Альберт взобрался наверх и принялся орудовать ломом. Цинта чихал от летевшей сверху пыли, держал лестницу и молился, чтобы кто-нибудь из родственников Драго не застукал их за этим неблагородным занятием. Наконец, Альберту удалось выдрать дверцу вместе с куском стены, разломав часть шкафа и засыпав пылью книги, стол и кресла. Он выгреб всё, что нашлось внутри, спустился и присел на диван, тут же принявшись разбирать свою добычу.
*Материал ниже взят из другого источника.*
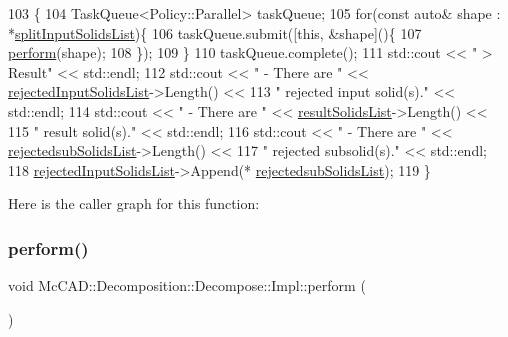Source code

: \begin{DoxyCode}
103                                         \{
104     TaskQueue<Policy::Parallel> taskQueue;
105     \textcolor{keywordflow}{for}(\textcolor{keyword}{const} \textcolor{keyword}{auto}& shape : *\hyperlink{classMcCAD_1_1Decomposition_1_1Decompose_1_1Impl_a9da06719a71fdc8438190a3c3112e82b}{splitInputSolidsList})\{
106         taskQueue.submit([\textcolor{keyword}{this}, &shape]()\{
107             \hyperlink{classMcCAD_1_1Decomposition_1_1Decompose_1_1Impl_a71700a5c5ec1eaa1b414cb232d1a073b}{perform}(shape);
108         \});
109     \}
110     taskQueue.complete();
111     std::cout << \textcolor{stringliteral}{" > Result"} << std::endl;
112     std::cout << \textcolor{stringliteral}{"   - There are "} << \hyperlink{classMcCAD_1_1Decomposition_1_1Decompose_1_1Impl_afa4c71b9552009320911095b0e9c638e}{rejectedInputSolidsList}->Length() <<
113                  \textcolor{stringliteral}{" rejected input solid(s)."} << std::endl;
114     std::cout << \textcolor{stringliteral}{"   - There are "} << \hyperlink{classMcCAD_1_1Decomposition_1_1Decompose_1_1Impl_a75b53d768ed797dff26c6bf7308f0bea}{resultSolidsList}->Length() <<
115                  \textcolor{stringliteral}{" result solid(s)."} << std::endl;
116     std::cout << \textcolor{stringliteral}{"   - There are "} << \hyperlink{classMcCAD_1_1Decomposition_1_1Decompose_1_1Impl_a513935cebc47e2e4dd599963bfbb8008}{rejectedsubSolidsList}->Length() <<
117                  \textcolor{stringliteral}{" rejected subsolid(s)."} << std::endl;
118     \hyperlink{classMcCAD_1_1Decomposition_1_1Decompose_1_1Impl_afa4c71b9552009320911095b0e9c638e}{rejectedInputSolidsList}->Append(*
      \hyperlink{classMcCAD_1_1Decomposition_1_1Decompose_1_1Impl_a513935cebc47e2e4dd599963bfbb8008}{rejectedsubSolidsList});
119 \}
\end{DoxyCode}
Here is the caller graph for this function\+:
\mbox{\label{classMcCAD_1_1Decomposition_1_1Decompose_1_1Impl_a71700a5c5ec1eaa1b414cb232d1a073b}} 
\subsubsection{\texorpdfstring{perform()}{perform()}\hspace{0.1cm}{\footnotesize\ttfamily [4/4]}}
{\footnotesize\ttfamily void Mc\+C\+A\+D\+::\+Decomposition\+::\+Decompose\+::\+Impl\+::perform (\begin{DoxyParamCaption}{ }\end{DoxyParamCaption})}



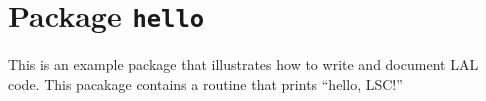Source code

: \chapter{Package \texttt{hello}}

This is an example package that illustrates how to write and document LAL
code.  This pacakage contains a routine that prints ``hello, LSC!''

\newpage

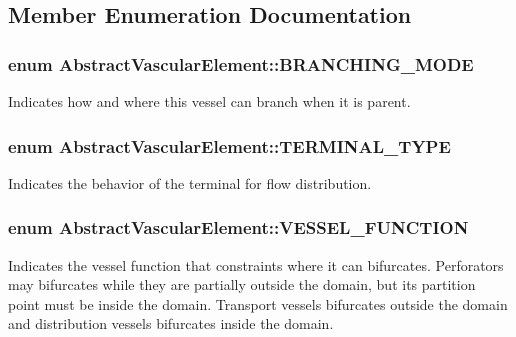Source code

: \subsection{Member Enumeration Documentation}
\subsubsection[{\texorpdfstring{B\+R\+A\+N\+C\+H\+I\+N\+G\+\_\+\+M\+O\+DE}{BRANCHING_MODE}}]{\setlength{\rightskip}{0pt plus 5cm}enum {\bf Abstract\+Vascular\+Element\+::\+B\+R\+A\+N\+C\+H\+I\+N\+G\+\_\+\+M\+O\+DE}}\hypertarget{class_abstract_vascular_element_a2f7b3a097b944cd0b056fee00b93c860}{}\label{class_abstract_vascular_element_a2f7b3a097b944cd0b056fee00b93c860}
Indicates how and where this vessel can branch when it is parent. 
\subsubsection[{\texorpdfstring{T\+E\+R\+M\+I\+N\+A\+L\+\_\+\+T\+Y\+PE}{TERMINAL_TYPE}}]{\setlength{\rightskip}{0pt plus 5cm}enum {\bf Abstract\+Vascular\+Element\+::\+T\+E\+R\+M\+I\+N\+A\+L\+\_\+\+T\+Y\+PE}}\hypertarget{class_abstract_vascular_element_a9c7d6ae9fe8c220ddad143208b0a5a11}{}\label{class_abstract_vascular_element_a9c7d6ae9fe8c220ddad143208b0a5a11}
Indicates the behavior of the terminal for flow distribution. 
\subsubsection[{\texorpdfstring{V\+E\+S\+S\+E\+L\+\_\+\+F\+U\+N\+C\+T\+I\+ON}{VESSEL_FUNCTION}}]{\setlength{\rightskip}{0pt plus 5cm}enum {\bf Abstract\+Vascular\+Element\+::\+V\+E\+S\+S\+E\+L\+\_\+\+F\+U\+N\+C\+T\+I\+ON}}\hypertarget{class_abstract_vascular_element_a7d7b7863aae4952ba79a590ee65702ec}{}\label{class_abstract_vascular_element_a7d7b7863aae4952ba79a590ee65702ec}
Indicates the vessel function that constraints where it can bifurcates. Perforators may bifurcates while they are partially outside the domain, but its partition point must be inside the domain. Transport vessels bifurcates outside the domain and distribution vessels bifurcates inside the domain. 

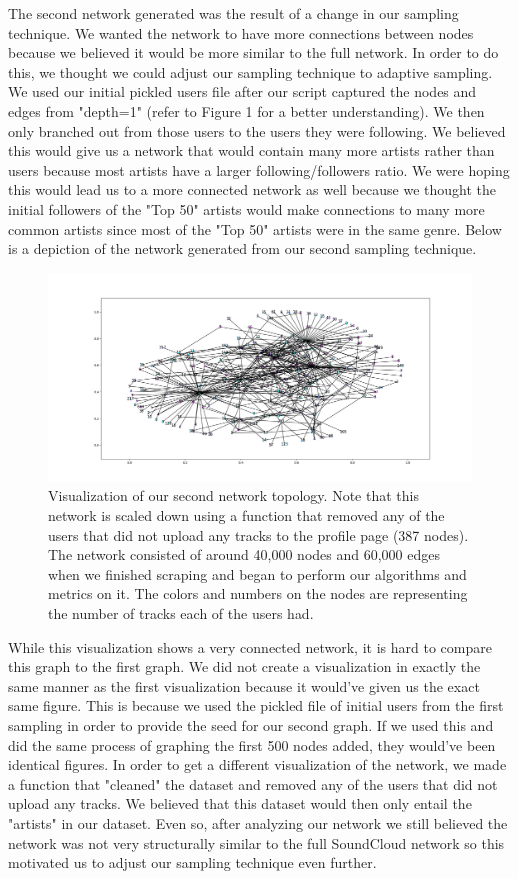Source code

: \documentclass{article}
\begin{document}
The second network generated was the result of a change in our sampling technique.  We wanted the
network to have more connections between nodes because we believed it would be more similar to the
full network.  In order to do this, we thought we could adjust our sampling technique to adaptive
sampling.  We used our initial pickled users file after our script captured the nodes and edges from
"depth=1" (refer to Figure 1 for a better understanding).  We then only branched out from those users to the users they were following.  We believed this would give us a network that would contain many more artists rather than users because most artists have a larger following/followers ratio.  We were hoping this would lead us to a more connected network as well because we thought the initial followers of the "Top 50" artists would make connections to many more common artists since most of the "Top 50" artists were in the same genre.  Below is a depiction of the network generated from our second sampling technique.

\begin{figure}[h]
	\centering
	\includegraphics[scale=0.29]{take_2_visualization}
	\caption{Visualization of our second network topology.  Note that this network is scaled down using a function that removed any of the users that did not upload any tracks to the profile page (387 nodes).  The network consisted of around 40,000 nodes and 60,000 edges when we finished scraping and began to perform our algorithms and metrics on it.  The colors and numbers on the nodes are representing the number of tracks each of the users had.}
\end{figure}

While this visualization shows a very connected network, it is hard to compare this graph to the first graph.  We did not create a visualization in exactly the same manner as the first visualization because it would've given us the exact same figure.  This is because we used the pickled file of initial users from the first sampling in order to provide the seed for our second graph.  If we used this and did the same process of graphing the first 500 nodes added, they would've been identical figures.  In order to get a different visualization of the network, we made a function that "cleaned" the dataset and removed any of the users that did not upload any tracks.  We believed that this dataset would then only entail the "artists" in our dataset.  Even so, after analyzing our network we still believed the network was not very structurally similar to the full SoundCloud network so this motivated us to adjust our sampling technique even further.
\end{document}
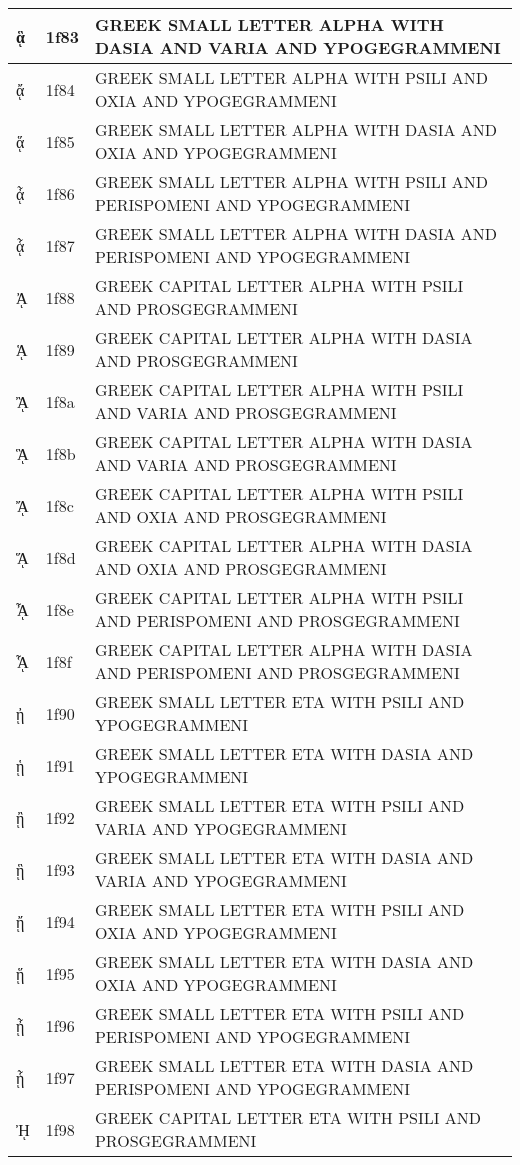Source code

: \documentclass[12pt,letterpaper,openany]{book}
\begin{document}
\begin{center}
\begin{supertabular}{|m{0.25in}|m{0.5in}|m{4in}|}
ᾃ & 1f83 & GREEK SMALL LETTER ALPHA WITH DASIA AND VARIA AND YPOGEGRAMMENI\\\hline
ᾄ & 1f84 & GREEK SMALL LETTER ALPHA WITH PSILI AND OXIA AND YPOGEGRAMMENI\\\hline
ᾅ & 1f85 & GREEK SMALL LETTER ALPHA WITH DASIA AND OXIA AND YPOGEGRAMMENI\\\hline
ᾆ & 1f86 & GREEK SMALL LETTER ALPHA WITH PSILI AND PERISPOMENI AND YPOGEGRAMMENI\\\hline
ᾇ & 1f87 & GREEK SMALL LETTER ALPHA WITH DASIA AND PERISPOMENI AND YPOGEGRAMMENI\\\hline
ᾈ & 1f88 & GREEK CAPITAL LETTER ALPHA WITH PSILI AND PROSGEGRAMMENI\\\hline
ᾉ & 1f89 & GREEK CAPITAL LETTER ALPHA WITH DASIA AND PROSGEGRAMMENI\\\hline
ᾊ & 1f8a & GREEK CAPITAL LETTER ALPHA WITH PSILI AND VARIA AND PROSGEGRAMMENI\\\hline
ᾋ & 1f8b & GREEK CAPITAL LETTER ALPHA WITH DASIA AND VARIA AND PROSGEGRAMMENI\\\hline
ᾌ & 1f8c & GREEK CAPITAL LETTER ALPHA WITH PSILI AND OXIA AND PROSGEGRAMMENI\\\hline
ᾍ & 1f8d & GREEK CAPITAL LETTER ALPHA WITH DASIA AND OXIA AND PROSGEGRAMMENI\\\hline
ᾎ & 1f8e & GREEK CAPITAL LETTER ALPHA WITH PSILI AND PERISPOMENI AND PROSGEGRAMMENI\\\hline
ᾏ & 1f8f & GREEK CAPITAL LETTER ALPHA WITH DASIA AND PERISPOMENI AND PROSGEGRAMMENI\\\hline
ᾐ & 1f90 & GREEK SMALL LETTER ETA WITH PSILI AND YPOGEGRAMMENI\\\hline
ᾑ & 1f91 & GREEK SMALL LETTER ETA WITH DASIA AND YPOGEGRAMMENI\\\hline
ᾒ & 1f92 & GREEK SMALL LETTER ETA WITH PSILI AND VARIA AND YPOGEGRAMMENI\\\hline
ᾓ & 1f93 & GREEK SMALL LETTER ETA WITH DASIA AND VARIA AND YPOGEGRAMMENI\\\hline
ᾔ & 1f94 & GREEK SMALL LETTER ETA WITH PSILI AND OXIA AND YPOGEGRAMMENI\\\hline
ᾕ & 1f95 & GREEK SMALL LETTER ETA WITH DASIA AND OXIA AND YPOGEGRAMMENI\\\hline
ᾖ & 1f96 & GREEK SMALL LETTER ETA WITH PSILI AND PERISPOMENI AND YPOGEGRAMMENI\\\hline
ᾗ & 1f97 & GREEK SMALL LETTER ETA WITH DASIA AND PERISPOMENI AND YPOGEGRAMMENI\\\hline
ᾘ & 1f98 & GREEK CAPITAL LETTER ETA WITH PSILI AND PROSGEGRAMMENI\\\hline

\end{supertabular}
\end{center}
\end{document}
— А я думал, что папаша хранит тут черепа своих врагов, — произнёс Альберт как-то разочарованно, — ну или хотя бы их уши.

В тайнике не оказалось ничего ценного. Две стопки писем, перевязанных тесьмой, и шкатулка из тика, украшенная ашуманским узором в виде змей-восьмёрок. Альберт повертел шкатулку.

Даштар. Ашуманская шкатулка, закрытая заклинанием хозяина, и, не зная нужного слова, её открыть нельзя.

Проклятье!

Он развязал стопку писем, перевязанных голубой тесьмой. Письма были старые, чуть пожелтевшие по краям от времени. Альберт повертел одно в руках, узнал почерк Салавара, открыл и принялся читать.

«Регина! Солнце моей жизни!

Скажи, что мне сделать, чтобы ты смогла меня простить? Мне невыносимо жить без тебя, невыносимо быть так далеко от тебя, невыносимо твоё молчание…».

Альберт пробежался по строчкам глазами. Взял ещё одно письмо, вчитываясь торопливо, и ещё одно…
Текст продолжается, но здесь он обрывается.